* [Exercise aim] Images are to be dropped, and the rest of the data reproduced exactly.

[Collected data]

>>>

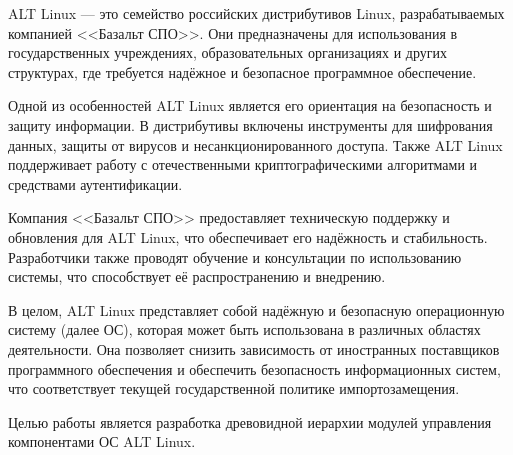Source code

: \documentclass[bachelor, och, pract]{SCWorks}
\begin{document}


\tableofcontents






\intro

ALT Linux --- это семейство российских дистрибутивов Linux, разрабатываемых компанией <<Базальт СПО>>.
Они предназначены для использования в государственных учреждениях, образовательных организациях и других структурах, где требуется надёжное и безопасное программное обеспечение.

Одной из особенностей ALT Linux является его ориентация на безопасность и защиту информации.
В дистрибутивы включены инструменты для шифрования данных, защиты от вирусов и несанкционированного доступа.
Также ALT Linux поддерживает работу с отечественными криптографическими алгоритмами и средствами аутентификации.

Компания <<Базальт СПО>> предоставляет техническую поддержку и обновления для ALT Linux, что обеспечивает его надёжность и стабильность.
Разработчики также проводят обучение и консультации по использованию системы, что способствует её распространению и внедрению.

В целом, ALT Linux представляет собой надёжную и безопасную операционную систему (далее ОС), которая может быть использована в различных областях деятельности.
Она позволяет снизить зависимость от иностранных поставщиков программного обеспечения и обеспечить безопасность информационных систем\cite{a_basealt}, %
что соответствует текущей государственной политике импортозамещения.

Целью работы является разработка древовидной иерархии модулей управления компонентами ОС ALT Linux.
\end{document}
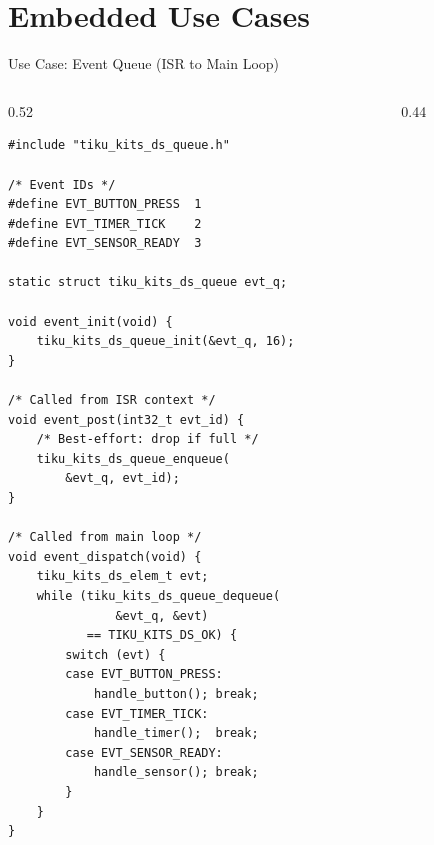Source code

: \documentclass[aspectratio=169, 10pt]{beamer}
\begin{document}
\section{Embedded Use Cases}

\begin{frame}[fragile]{Use Case: Event Queue (ISR to Main Loop)}
\begin{columns}[T]
\begin{column}{0.52\textwidth}
\begin{lstlisting}[style=cstyle,
  title={ISR posts events, main loop dispatches}]
#include "tiku_kits_ds_queue.h"

/* Event IDs */
#define EVT_BUTTON_PRESS  1
#define EVT_TIMER_TICK    2
#define EVT_SENSOR_READY  3

static struct tiku_kits_ds_queue evt_q;

void event_init(void) {
    tiku_kits_ds_queue_init(&evt_q, 16);
}

/* Called from ISR context */
void event_post(int32_t evt_id) {
    /* Best-effort: drop if full */
    tiku_kits_ds_queue_enqueue(
        &evt_q, evt_id);
}

/* Called from main loop */
void event_dispatch(void) {
    tiku_kits_ds_elem_t evt;
    while (tiku_kits_ds_queue_dequeue(
               &evt_q, &evt)
           == TIKU_KITS_DS_OK) {
        switch (evt) {
        case EVT_BUTTON_PRESS:
            handle_button(); break;
        case EVT_TIMER_TICK:
            handle_timer();  break;
        case EVT_SENSOR_READY:
            handle_sensor(); break;
        }
    }
}
\end{lstlisting}
\end{column}

\begin{column}{0.44\textwidth}
\begin{center}
\end{center}
\end{column}
\end{columns}
\end{frame}
\end{document}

<<<

* [Reply to the task]
Source code

: \documentclass[bachelor, och, pract]{SCWorks}
\begin{document}


\tableofcontents






\intro

ALT Linux --- это семейство российских дистрибутивов Linux, разрабатываемых компанией <<Базальт СПО>>.
Они предназначены для использования в государственных учреждениях, образовательных организациях и других структурах, где требуется надёжное и безопасное программное обеспечение.

Одной из особенностей ALT Linux является его ориентация на безопасность и защиту информации.
В дистрибутивы включены инструменты для шифрования данных, защиты от вирусов и несанкционированного доступа.
Также ALT Linux поддерживает работу с отечественными криптографическими алгоритмами и средствами аутентификации.

Компания <<Базальт СПО>> предоставляет техническую поддержку и обновления для ALT Linux, что обеспечивает его надёжность и стабильность.
Разработчики также проводят обучение и консультации по использованию системы, что способствует её распространению и внедрению.

В целом, ALT Linux представляет собой надёжную и безопасную операционную систему (далее ОС), которая может быть использована в различных областях деятельности.
Она позволяет снизить зависимость от иностранных поставщиков программного обеспечения и обеспечить безопасность информационных систем\cite{a_basealt}, %
что соответствует текущей государственной политике импортозамещения.

Целью работы является разработка древовидной иерархии модулей управления компонентами ОС ALT Linux.
\end{document}
Source code

: \documentclass[aspectratio=169, 10pt]{beamer}
\begin{document}
\section{Embedded Use Cases}

\begin{frame}[fragile]{Use Case: Event Queue (ISR to Main Loop)}
\begin{columns}[T]
\begin{column}{0.52\textwidth}
\begin{lstlisting}[style=cstyle,
  title={ISR posts events, main loop dispatches}]
#include "tiku_kits_ds_queue.h"

/* Event IDs */
#define EVT_BUTTON_PRESS  1
#define EVT_TIMER_TICK    2
#define EVT_SENSOR_READY  3

static struct tiku_kits_ds_queue evt_q;

void event_init(void) {
    tiku_kits_ds_queue_init(&evt_q, 16);
}

/* Called from ISR context */
void event_post(int32_t evt_id) {
    /* Best-effort: drop if full */
    tiku_kits_ds_queue_enqueue(
        &evt_q, evt_id);
}

/* Called from main loop */
void event_dispatch(void) {
    tiku_kits_ds_elem_t evt;
    while (tiku_kits_ds_queue_dequeue(
               &evt_q, &evt)
           == TIKU_KITS_DS_OK) {
        switch (evt) {
        case EVT_BUTTON_PRESS:
            handle_button(); break;
        case EVT_TIMER_TICK:
            handle_timer();  break;
        case EVT_SENSOR_READY:
            handle_sensor(); break;
        }
    }
}
\end{lstlisting}
\end{column}

\begin{column}{0.44\textwidth}
\begin{center}
\end{center}
\end{column}
\end{columns}
\end{frame}
\end{document}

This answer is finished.